SACRAMENTO >> Ending two straight years of average 4 percent increases, the state’s health insurance exchange on Tuesday stunned consumers by announcing a 13.2 percent statewide average rate increase for those who buy 2017 health care plans through Covered California.
In Santa Cruz, San Benito and Monterey counties, the average rate hike of 28.6 percent is not only more than double the statewide increase, it once again is the highest in California.
Next highest in the Bay Area is San Francisco County, at an average 14.8 percent increase, followed by Contra Costa County at 13.6 percent.
Rate increases for the rest of the Bay Area fall just below that at 12.5 percent for Marin, Napa and Sonoma counties; 12.3 percent for Alameda County; 11.7 percent for San Mateo County and 9.2 percent for Santa Clara County.
“We’ve known for a long time that 2017 would be a transition year,” Peter Lee, the exchange’s executive director, said during a late morning press conference. “We are seeing that happening, just as we predicted.”

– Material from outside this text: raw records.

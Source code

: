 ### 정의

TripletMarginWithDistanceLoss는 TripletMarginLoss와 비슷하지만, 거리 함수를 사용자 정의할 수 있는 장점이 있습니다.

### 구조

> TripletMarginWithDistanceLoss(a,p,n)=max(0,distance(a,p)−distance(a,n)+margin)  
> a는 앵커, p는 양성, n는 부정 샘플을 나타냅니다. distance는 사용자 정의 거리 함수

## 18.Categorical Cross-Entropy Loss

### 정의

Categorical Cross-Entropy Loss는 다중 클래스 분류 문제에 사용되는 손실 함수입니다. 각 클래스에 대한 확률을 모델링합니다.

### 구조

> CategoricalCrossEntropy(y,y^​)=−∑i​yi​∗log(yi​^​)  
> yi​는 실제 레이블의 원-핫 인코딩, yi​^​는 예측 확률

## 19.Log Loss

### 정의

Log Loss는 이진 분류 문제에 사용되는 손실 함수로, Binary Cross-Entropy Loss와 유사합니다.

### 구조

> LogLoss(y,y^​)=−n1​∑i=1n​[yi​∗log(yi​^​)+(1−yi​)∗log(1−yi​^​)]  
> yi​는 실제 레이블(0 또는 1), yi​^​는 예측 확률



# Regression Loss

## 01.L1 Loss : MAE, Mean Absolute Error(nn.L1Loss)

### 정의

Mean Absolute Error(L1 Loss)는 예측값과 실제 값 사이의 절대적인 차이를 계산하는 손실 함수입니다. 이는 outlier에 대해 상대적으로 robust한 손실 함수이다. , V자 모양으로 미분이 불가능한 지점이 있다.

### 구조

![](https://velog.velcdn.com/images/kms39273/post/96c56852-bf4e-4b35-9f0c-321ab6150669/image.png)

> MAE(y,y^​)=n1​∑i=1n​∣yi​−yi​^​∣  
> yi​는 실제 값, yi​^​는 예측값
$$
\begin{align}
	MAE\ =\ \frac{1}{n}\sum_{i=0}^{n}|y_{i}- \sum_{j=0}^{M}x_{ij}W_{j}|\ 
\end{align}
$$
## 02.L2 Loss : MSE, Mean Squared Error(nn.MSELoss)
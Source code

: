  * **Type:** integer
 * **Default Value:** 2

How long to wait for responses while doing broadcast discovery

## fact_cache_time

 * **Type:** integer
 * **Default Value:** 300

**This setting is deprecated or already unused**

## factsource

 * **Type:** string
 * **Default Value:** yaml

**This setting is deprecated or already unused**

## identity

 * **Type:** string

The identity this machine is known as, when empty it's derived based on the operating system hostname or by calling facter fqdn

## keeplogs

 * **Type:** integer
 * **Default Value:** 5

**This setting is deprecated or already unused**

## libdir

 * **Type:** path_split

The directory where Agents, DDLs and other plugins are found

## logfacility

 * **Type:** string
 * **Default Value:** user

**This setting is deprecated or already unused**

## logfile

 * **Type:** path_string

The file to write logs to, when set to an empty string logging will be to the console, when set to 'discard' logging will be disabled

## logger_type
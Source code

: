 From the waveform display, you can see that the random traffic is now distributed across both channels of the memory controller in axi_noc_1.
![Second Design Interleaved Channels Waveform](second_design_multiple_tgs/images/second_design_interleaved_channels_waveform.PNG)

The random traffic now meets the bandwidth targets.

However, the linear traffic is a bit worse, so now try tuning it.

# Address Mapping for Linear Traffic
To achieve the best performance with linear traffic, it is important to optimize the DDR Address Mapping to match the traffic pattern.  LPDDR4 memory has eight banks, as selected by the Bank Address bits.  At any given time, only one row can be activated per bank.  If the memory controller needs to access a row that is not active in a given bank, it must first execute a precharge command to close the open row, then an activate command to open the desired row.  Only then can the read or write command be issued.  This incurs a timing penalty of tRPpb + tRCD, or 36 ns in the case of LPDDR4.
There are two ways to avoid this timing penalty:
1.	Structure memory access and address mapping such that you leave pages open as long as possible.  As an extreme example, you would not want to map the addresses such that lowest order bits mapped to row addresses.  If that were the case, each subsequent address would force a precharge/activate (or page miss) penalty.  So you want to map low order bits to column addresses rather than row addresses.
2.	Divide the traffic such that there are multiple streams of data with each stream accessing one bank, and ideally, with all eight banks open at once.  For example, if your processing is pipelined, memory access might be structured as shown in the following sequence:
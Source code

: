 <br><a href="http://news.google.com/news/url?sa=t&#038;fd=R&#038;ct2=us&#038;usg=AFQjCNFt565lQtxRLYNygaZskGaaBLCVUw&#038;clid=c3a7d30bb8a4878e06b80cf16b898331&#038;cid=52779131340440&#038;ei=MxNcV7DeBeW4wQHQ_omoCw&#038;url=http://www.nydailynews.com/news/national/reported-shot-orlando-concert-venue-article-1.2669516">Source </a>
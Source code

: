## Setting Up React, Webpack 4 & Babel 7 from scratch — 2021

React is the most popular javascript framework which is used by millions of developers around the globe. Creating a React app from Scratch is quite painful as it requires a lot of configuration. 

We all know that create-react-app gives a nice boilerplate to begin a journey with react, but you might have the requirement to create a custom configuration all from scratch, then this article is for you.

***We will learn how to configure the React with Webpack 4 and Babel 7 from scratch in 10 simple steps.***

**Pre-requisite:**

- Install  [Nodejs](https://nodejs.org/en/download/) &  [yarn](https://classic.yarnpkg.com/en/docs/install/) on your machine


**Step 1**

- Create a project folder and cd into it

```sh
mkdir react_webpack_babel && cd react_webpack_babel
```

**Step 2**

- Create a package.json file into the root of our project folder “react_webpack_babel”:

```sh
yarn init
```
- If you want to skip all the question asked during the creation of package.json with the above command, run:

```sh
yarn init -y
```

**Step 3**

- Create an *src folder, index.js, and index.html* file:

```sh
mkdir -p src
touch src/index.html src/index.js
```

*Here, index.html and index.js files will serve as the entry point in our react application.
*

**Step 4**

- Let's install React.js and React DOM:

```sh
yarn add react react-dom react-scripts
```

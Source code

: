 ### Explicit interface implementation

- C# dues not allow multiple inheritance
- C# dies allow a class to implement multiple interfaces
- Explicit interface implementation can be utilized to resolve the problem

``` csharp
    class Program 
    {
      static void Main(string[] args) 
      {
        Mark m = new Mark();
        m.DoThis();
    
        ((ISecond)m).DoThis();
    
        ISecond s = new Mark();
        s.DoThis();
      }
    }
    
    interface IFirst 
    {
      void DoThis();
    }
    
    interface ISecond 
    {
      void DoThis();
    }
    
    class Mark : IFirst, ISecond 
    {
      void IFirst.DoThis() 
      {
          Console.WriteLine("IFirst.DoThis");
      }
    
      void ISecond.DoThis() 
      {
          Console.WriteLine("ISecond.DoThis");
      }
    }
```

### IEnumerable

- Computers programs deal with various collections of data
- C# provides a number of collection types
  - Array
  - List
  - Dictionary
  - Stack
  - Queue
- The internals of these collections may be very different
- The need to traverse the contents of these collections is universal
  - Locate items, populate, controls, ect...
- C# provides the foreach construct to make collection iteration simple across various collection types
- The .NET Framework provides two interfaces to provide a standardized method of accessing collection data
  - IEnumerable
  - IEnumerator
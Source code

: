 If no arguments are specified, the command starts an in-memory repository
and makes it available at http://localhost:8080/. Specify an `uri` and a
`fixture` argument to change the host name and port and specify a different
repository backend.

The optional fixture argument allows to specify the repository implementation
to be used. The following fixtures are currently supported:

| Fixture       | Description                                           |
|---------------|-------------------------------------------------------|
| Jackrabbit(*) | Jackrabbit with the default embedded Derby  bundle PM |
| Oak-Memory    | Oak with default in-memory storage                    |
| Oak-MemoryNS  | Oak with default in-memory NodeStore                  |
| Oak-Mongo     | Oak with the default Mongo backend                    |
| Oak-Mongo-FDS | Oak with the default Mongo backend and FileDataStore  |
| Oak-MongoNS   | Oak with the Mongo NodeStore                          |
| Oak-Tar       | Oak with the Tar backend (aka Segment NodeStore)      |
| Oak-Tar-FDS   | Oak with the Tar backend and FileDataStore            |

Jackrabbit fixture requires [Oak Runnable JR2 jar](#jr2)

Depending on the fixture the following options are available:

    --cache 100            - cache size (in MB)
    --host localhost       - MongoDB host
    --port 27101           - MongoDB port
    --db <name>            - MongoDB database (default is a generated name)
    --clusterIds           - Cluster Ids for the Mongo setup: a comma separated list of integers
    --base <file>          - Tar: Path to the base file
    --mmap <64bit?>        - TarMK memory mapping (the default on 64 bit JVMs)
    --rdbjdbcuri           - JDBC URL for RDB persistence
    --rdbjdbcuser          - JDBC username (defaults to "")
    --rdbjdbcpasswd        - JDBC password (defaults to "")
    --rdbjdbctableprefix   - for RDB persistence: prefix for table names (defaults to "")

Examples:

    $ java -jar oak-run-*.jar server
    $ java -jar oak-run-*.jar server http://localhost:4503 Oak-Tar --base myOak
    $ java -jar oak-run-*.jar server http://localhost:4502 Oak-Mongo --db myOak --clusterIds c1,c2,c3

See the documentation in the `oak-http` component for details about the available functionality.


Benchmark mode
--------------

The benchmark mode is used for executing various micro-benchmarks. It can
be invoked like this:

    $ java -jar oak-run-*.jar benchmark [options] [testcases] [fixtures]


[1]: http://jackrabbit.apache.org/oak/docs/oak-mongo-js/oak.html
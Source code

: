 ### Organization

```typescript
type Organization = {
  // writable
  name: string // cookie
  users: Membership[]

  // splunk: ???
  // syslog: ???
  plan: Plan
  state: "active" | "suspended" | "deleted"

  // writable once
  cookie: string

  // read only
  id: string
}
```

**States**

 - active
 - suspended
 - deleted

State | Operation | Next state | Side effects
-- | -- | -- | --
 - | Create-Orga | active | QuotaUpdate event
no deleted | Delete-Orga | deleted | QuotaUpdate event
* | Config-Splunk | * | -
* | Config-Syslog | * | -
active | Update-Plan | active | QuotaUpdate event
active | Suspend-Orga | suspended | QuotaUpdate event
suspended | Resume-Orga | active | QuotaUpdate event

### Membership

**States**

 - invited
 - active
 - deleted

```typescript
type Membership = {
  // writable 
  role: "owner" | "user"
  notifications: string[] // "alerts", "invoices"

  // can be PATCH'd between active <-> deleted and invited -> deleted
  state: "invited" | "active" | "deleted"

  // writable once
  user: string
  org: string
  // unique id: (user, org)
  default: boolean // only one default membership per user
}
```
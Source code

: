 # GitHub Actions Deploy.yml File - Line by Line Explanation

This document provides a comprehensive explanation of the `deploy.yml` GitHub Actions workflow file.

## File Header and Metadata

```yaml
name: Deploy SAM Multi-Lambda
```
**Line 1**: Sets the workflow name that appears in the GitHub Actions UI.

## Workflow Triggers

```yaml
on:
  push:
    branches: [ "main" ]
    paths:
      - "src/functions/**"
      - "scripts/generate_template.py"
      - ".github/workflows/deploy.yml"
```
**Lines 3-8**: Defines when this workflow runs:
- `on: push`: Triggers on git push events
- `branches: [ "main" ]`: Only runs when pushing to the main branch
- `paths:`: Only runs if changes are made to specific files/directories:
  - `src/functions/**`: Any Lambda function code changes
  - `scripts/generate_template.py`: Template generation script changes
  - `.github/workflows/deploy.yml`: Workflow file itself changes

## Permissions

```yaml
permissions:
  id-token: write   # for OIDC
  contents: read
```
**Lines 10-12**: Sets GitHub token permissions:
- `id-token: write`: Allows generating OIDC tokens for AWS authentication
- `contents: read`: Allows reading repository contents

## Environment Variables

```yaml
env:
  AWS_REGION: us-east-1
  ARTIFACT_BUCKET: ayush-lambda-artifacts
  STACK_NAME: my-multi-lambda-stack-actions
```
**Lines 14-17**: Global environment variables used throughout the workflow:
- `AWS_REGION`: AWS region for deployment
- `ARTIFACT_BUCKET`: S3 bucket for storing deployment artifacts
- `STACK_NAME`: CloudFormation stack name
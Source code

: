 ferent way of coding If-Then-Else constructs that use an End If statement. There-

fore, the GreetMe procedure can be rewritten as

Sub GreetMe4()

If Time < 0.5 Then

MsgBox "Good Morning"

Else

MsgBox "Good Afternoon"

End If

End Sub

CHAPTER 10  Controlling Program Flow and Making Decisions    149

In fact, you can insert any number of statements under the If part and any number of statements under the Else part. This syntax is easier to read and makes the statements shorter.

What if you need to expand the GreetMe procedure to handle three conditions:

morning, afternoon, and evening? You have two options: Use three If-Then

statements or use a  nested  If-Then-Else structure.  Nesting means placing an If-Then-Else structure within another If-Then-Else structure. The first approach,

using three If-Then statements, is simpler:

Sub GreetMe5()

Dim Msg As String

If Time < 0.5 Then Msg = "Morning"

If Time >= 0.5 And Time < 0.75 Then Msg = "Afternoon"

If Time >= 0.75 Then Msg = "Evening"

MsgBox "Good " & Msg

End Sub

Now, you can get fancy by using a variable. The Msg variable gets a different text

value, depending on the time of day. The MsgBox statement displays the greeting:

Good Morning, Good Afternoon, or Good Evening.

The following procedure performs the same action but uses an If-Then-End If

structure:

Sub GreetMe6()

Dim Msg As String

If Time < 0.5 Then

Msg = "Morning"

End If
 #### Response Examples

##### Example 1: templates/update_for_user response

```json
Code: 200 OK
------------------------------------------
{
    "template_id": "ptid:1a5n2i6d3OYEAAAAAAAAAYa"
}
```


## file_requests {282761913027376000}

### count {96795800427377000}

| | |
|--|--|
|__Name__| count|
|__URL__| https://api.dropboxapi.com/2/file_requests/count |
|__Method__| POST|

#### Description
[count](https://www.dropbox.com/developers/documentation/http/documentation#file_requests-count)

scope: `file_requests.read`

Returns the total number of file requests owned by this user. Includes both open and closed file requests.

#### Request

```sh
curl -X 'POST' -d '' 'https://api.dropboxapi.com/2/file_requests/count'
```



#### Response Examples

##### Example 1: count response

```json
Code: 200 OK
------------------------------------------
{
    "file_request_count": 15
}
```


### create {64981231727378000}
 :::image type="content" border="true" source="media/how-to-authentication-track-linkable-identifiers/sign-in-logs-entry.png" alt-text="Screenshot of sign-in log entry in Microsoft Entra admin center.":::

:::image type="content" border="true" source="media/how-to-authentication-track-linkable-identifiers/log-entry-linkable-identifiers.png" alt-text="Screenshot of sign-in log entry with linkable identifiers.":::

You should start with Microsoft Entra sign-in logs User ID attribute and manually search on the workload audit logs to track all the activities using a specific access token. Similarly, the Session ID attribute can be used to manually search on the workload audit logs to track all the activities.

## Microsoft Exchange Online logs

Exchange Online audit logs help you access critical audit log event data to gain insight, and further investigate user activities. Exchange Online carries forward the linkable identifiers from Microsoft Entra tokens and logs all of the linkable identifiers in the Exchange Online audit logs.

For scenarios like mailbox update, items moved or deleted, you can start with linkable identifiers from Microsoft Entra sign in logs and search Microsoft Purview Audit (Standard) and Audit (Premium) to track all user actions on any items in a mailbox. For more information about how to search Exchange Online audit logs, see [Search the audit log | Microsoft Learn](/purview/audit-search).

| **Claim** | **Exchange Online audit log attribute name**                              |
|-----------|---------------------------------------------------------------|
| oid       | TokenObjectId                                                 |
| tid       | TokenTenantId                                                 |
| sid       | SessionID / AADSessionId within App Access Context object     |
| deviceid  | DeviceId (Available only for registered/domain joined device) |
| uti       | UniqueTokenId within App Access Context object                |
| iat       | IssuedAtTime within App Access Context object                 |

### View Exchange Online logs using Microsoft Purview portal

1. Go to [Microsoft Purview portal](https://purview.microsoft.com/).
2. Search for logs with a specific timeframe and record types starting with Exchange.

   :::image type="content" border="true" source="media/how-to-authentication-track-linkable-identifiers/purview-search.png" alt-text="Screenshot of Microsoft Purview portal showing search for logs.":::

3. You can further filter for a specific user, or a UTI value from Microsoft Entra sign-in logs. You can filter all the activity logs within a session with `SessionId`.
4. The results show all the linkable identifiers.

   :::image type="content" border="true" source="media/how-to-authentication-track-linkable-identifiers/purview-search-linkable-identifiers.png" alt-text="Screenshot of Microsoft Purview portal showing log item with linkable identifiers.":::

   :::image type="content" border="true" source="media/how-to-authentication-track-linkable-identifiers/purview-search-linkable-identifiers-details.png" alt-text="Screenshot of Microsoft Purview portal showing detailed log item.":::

He blamed the increases on several factors, including rising prescription drug and health care costs, and the end of two federal “risk mitigation” programs created under Obamacare, which expire in 2017.
The programs protect insurers from major, unexpected losses from offering health insurance on the exchanges.
Lee also noted that “some higher than expected” health risk enrollees have come into the system.
Trying to assuage the rate shock, Lee said most consumers will pay less or see a rate bump of no more than 5 percent — but only if they switch plans.
Still, if the average rate hikes for 2017 are eye-popping across 19 regions of the state, they now appear to be more in line with the Bay Area rates than in past years.
For example, in Los Angeles County, where 2016 rates last year dipped 0.2 percent or inched up by only 2.5 percent, can now expect an average increase of 13.9 percent to 16.4 percent.